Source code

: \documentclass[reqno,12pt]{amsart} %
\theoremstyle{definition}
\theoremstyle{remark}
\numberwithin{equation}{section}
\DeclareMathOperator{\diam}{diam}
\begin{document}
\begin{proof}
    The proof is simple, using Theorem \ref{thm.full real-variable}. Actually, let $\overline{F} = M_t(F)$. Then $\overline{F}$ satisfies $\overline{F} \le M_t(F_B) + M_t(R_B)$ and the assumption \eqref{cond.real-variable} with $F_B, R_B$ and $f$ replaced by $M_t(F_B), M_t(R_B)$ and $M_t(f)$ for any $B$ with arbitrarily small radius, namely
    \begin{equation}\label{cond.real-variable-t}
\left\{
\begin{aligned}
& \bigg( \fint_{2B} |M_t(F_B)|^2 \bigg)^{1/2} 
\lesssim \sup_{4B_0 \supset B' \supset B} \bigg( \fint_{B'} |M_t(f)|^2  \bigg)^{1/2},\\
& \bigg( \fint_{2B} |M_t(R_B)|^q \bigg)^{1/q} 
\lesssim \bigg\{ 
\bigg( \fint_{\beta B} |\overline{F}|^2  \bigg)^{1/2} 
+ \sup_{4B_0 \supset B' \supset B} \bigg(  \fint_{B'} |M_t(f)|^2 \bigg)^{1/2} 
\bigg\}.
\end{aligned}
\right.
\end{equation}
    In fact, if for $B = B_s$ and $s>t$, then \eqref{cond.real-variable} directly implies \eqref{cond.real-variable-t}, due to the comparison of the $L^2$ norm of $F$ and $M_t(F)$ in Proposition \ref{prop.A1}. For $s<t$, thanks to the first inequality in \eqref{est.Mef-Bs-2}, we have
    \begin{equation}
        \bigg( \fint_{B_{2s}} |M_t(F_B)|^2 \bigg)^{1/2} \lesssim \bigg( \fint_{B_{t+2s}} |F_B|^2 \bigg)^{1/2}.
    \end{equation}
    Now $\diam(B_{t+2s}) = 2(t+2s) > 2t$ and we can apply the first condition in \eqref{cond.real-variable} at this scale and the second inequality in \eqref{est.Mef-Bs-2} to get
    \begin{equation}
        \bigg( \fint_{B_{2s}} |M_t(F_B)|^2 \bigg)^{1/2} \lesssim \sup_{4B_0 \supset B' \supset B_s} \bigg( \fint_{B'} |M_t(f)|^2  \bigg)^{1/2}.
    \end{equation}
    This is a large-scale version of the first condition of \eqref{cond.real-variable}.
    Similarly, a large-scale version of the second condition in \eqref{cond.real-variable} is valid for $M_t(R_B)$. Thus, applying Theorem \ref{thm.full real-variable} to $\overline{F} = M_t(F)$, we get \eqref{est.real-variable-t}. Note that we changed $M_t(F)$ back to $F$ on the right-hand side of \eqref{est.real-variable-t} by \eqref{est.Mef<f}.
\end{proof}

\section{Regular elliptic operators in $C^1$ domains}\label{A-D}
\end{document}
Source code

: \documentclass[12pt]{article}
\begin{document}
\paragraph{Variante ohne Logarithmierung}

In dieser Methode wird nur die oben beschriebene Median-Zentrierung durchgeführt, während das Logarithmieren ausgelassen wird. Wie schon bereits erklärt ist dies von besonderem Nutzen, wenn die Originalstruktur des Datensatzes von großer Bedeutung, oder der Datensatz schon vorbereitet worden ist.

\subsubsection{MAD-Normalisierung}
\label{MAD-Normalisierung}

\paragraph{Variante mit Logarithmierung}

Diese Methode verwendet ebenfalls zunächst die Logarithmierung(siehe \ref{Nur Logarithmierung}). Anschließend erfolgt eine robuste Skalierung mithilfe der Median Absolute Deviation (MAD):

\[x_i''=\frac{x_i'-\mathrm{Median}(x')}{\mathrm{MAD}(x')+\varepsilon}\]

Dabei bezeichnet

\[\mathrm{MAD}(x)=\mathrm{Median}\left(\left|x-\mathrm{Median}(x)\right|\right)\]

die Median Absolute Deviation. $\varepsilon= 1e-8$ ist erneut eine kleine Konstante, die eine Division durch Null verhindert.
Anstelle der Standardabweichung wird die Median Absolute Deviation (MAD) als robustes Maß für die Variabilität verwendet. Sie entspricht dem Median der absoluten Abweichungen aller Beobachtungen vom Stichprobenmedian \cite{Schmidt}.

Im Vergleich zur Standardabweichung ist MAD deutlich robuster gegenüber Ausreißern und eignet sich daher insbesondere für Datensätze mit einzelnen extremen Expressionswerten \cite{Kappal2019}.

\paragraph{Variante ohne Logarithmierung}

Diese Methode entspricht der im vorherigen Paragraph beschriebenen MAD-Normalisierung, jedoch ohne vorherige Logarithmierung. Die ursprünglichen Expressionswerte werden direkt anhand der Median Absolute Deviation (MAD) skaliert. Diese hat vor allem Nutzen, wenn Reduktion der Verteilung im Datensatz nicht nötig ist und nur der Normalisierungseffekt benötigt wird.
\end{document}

^^^^

* **PROBLEM DETAILS**
Could you set down, exactly as written, the lines above between the one holding "In fact, if" and the one holding "This is a large-scale", inclusive, and nothing more?

* **RESPONSE BELOW**
    In fact, if for $B = B_s$ and $s>t$, then \eqref{cond.real-variable} directly implies \eqref{cond.real-variable-t}, due to the comparison of the $L^2$ norm of $F$ and $M_t(F)$ in Proposition \ref{prop.A1}. For $s<t$, thanks to the first inequality in \eqref{est.Mef-Bs-2}, we have
    \begin{equation}
        \bigg( \fint_{B_{2s}} |M_t(F_B)|^2 \bigg)^{1/2} \lesssim \bigg( \fint_{B_{t+2s}} |F_B|^2 \bigg)^{1/2}.
    \end{equation}
    Now $\diam(B_{t+2s}) = 2(t+2s) > 2t$ and we can apply the first condition in \eqref{cond.real-variable} at this scale and the second inequality in \eqref{est.Mef-Bs-2} to get
    \begin{equation}
        \bigg( \fint_{B_{2s}} |M_t(F_B)|^2 \bigg)^{1/2} \lesssim \sup_{4B_0 \supset B' \supset B_s} \bigg( \fint_{B'} |M_t(f)|^2  \bigg)^{1/2}.
    \end{equation}
    This is a large-scale version of the first condition of \eqref{cond.real-variable}.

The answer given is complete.